Population: 30,000, including Tameronikas (pop. 5,000).
Languages: Alasiyan (Nicostenian dialect). Thyatian also spoken among traders and townsfolk.
Coinage: Ylari Standard: dinar (gp), dirham (sp), fal (cp). Thyatian Standard also common: emperor (5 gp), lucin (gp), justiciar (ep), asterius (sp), denarius (cp).
Taxes: 10% sales tax. Also a monthly head tax according to social rank (peasants: 1 cp, townsfolk and nomads: 1 sp, merchants: 1 gp, nobles: 10 gp). Infidels (those who refuse to follow the edicts of the Eternal Truth) pay double the monthly head tax. Foreigners pay the same rate as infidels.
Government Type: Theocratic emirate, generally considered a client-state of Thyatis.
Industries: Animal husbandry, agriculture, horse breeding, trade, shipbuilding, theological study.
Important Figures: Omar al-Kalim (Emir).
Flora and Fauna: Grasses, cedar trees, coffee, tea, pepper plants and sugar cane. Horses, sheep, goats, camels, cattle, plus in the uplands kobolds, trolls, giants, ogres, orcs, and goblins.
Further Reading: GAZ2 The Emirates of Ylaruam, previous almanacs.
Description by unknown.
Hear, oh traveller, the tale of my people. We follow the true precepts of al-Kalim of holy memory, "as faithful unto honour as a dutiful wife."
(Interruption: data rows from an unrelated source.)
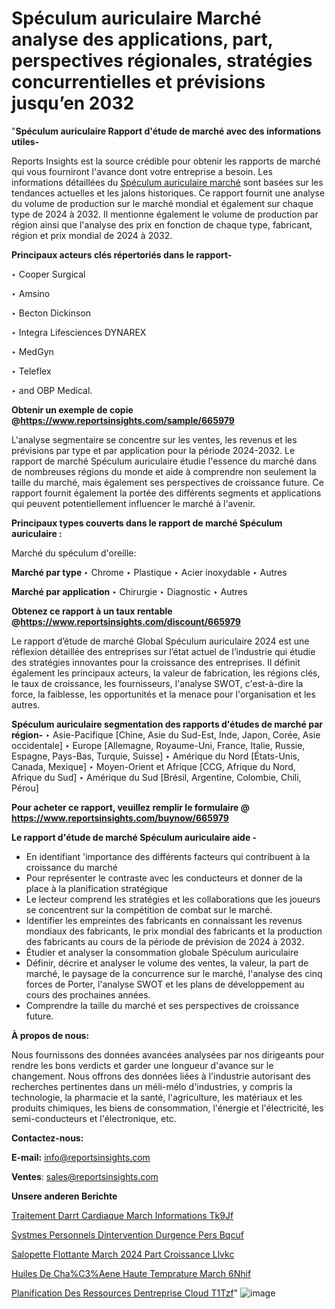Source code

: # Spéculum auriculaire Marché analyse des applications, part, perspectives régionales, stratégies concurrentielles et prévisions jusqu’en 2032

"<strong>Spéculum auriculaire Rapport d'étude de marché avec des informations utiles-</strong>

Reports Insights est la source crédible pour obtenir les rapports de marché qui vous fourniront l'avance dont votre entreprise a besoin. Les informations détaillées du <a href=https://www.reportsinsights.com/sample/665979>Spéculum auriculaire marché</a> sont basées sur les tendances actuelles et les jalons historiques. Ce rapport fournit une analyse du volume de production sur le marché mondial et également sur chaque type de 2024 à 2032. Il mentionne également le volume de production par région ainsi que l'analyse des prix en fonction de chaque type, fabricant, région et prix mondial de 2024 à 2032.

<b>Principaux acteurs clés répertoriés dans le rapport-</b>

‣ Cooper Surgical

‣ Amsino

‣ Becton Dickinson

‣ Integra Lifesciences DYNAREX

‣ MedGyn

‣ Teleflex

‣ and OBP Medical.

<strong><b>Obtenir un exemple de copie @</b></strong><a href=https://www.reportsinsights.com/sample/665979><strong><b>https://www.reportsinsights.com/sample/665979</b></strong></a>

L'analyse segmentaire se concentre sur les ventes, les revenus et les prévisions par type et par application pour la période 2024-2032. Le rapport de marché Spéculum auriculaire étudie l'essence du marché dans de nombreuses régions du monde et aide à comprendre non seulement la taille du marché, mais également ses perspectives de croissance future. Ce rapport fournit également la portée des différents segments et applications qui peuvent potentiellement influencer le marché à l'avenir.

<strong>Principaux types couverts dans le rapport de marché Spéculum auriculaire :</strong>

Marché du spéculum d'oreille:

<strong>Marché par type </strong>
‣ Chrome
‣ Plastique
‣ Acier inoxydable
‣ Autres

<strong>Marché par application </strong>
‣ Chirurgie
‣ Diagnostic
‣ Autres

<strong><b>Obtenez ce rapport à un taux rentable @</b></strong><a href=https://www.reportsinsights.com/discount/665979><strong><b>https://www.reportsinsights.com/discount/665979</b></strong></a>

Le rapport d’étude de marché Global Spéculum auriculaire 2024 est une réflexion détaillée des entreprises sur l’état actuel de l’industrie qui étudie des stratégies innovantes pour la croissance des entreprises. Il définit également les principaux acteurs, la valeur de fabrication, les régions clés, le taux de croissance, les fournisseurs, l'analyse SWOT, c'est-à-dire la force, la faiblesse, les opportunités et la menace pour l'organisation et les autres.

<strong>Spéculum auriculaire segmentation des rapports d'études de marché par région-</strong>
‣ Asie-Pacifique [Chine, Asie du Sud-Est, Inde, Japon, Corée, Asie occidentale]
‣ Europe [Allemagne, Royaume-Uni, France, Italie, Russie, Espagne, Pays-Bas, Turquie, Suisse]
‣ Amérique du Nord [États-Unis, Canada, Mexique]
‣ Moyen-Orient et Afrique [CCG, Afrique du Nord, Afrique du Sud]
‣ Amérique du Sud [Brésil, Argentine, Colombie, Chili, Pérou]

<strong>Pour acheter ce rapport, veuillez remplir le formulaire @   <a href=https://www.reportsinsights.com/buynow/665979>https://www.reportsinsights.com/buynow/665979</a></strong>

<strong>Le rapport d'étude de marché Spéculum auriculaire aide -</strong>
<ul>
  <li>En identifiant 'importance des différents facteurs qui contribuent à la croissance du marché</li>
  <li>Pour représenter le contraste avec les conducteurs et donner de la place à la planification stratégique</li>
  <li>Le lecteur comprend les stratégies et les collaborations que les joueurs se concentrent sur la compétition de combat sur le marché.</li>
  <li>Identifier les empreintes des fabricants en connaissant les revenus mondiaux des fabricants, le prix mondial des fabricants et la production des fabricants au cours de la période de prévision de 2024 à 2032.</li>
  <li>Étudier et analyser la consommation globale Spéculum auriculaire</li>
  <li>Définir, décrire et analyser le volume des ventes, la valeur, la part de marché, le paysage de la concurrence sur le marché, l'analyse des cinq forces de Porter, l'analyse SWOT et les plans de développement au cours des prochaines années.</li>
  <li>Comprendre la taille du marché et ses perspectives de croissance future.</li>
</ul>
<strong>À propos de nous:</strong>

Nous fournissons des données avancées analysées par nos dirigeants pour rendre les bons verdicts et garder une longueur d'avance sur le changement. Nous offrons des données liées à l'industrie autorisant des recherches pertinentes dans un méli-mélo d'industries, y compris la technologie, la pharmacie et la santé, l'agriculture, les matériaux et les produits chimiques, les biens de consommation, l'énergie et l'électricité, les semi-conducteurs et l'électronique, etc.

<strong>Contactez-nous:</strong>

<strong>E-mail:</strong> <a href=mailto:info@reportsinsights.com>info@reportsinsights.com</a>

<strong>Ventes</strong>: <a href=mailto:sales@reportsinsights.com>sales@reportsinsights.com</a>

<strong>Unsere anderen Berichte</strong>

<a href=https://www.linkedin.com/pulse/traitement-darr%C3%AAt-cardiaque-march%C3%A9-informations-tk9jf/>Traitement Darrt Cardiaque March Informations Tk9Jf</a>

<a href=https://www.linkedin.com/pulse/syst%C3%A8mes-personnels-dintervention-durgence-pers-bqcuf/>Systmes Personnels Dintervention Durgence Pers Bqcuf</a>

<a href=https://www.linkedin.com/pulse/salopette-flottante-march%C3%A9-2024-part-croissance-llvkc/>Salopette Flottante March 2024 Part Croissance Llvkc</a>

<a href=https://www.linkedin.com/pulse/huiles-de-cha%C3%AEne-haute-temp%C3%A9rature-march%C3%A9-6nhif/>Huiles De Cha%C3%Aene Haute Temprature March 6Nhif</a>

<a href=https://www.linkedin.com/pulse/planification-des-ressources-dentreprise-cloud-t1tzf/>Planification Des Ressources Dentreprise Cloud T1Tzf</a>"
![image](https://github.com/daminid12/RImarketgrowth/assets/158430485/9f0e51e1-ec29-4bdc-ae28-a335df903814)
Tameronikas is a land of Ylaruam, and from here we will lead the reunification of both hazar and nomad as al-Kalim of holy memory did. It consists of the capital and southern half of the former Emirate of Nicostenia, a lush coastal strip plus the uplands to where the "mountains rise like cresting waves, crashing against the lands of the southern infidels." Of all Ylari lands, it is most blessed of the Immortals, second only to the oasis of Sacred Ylaruam itself.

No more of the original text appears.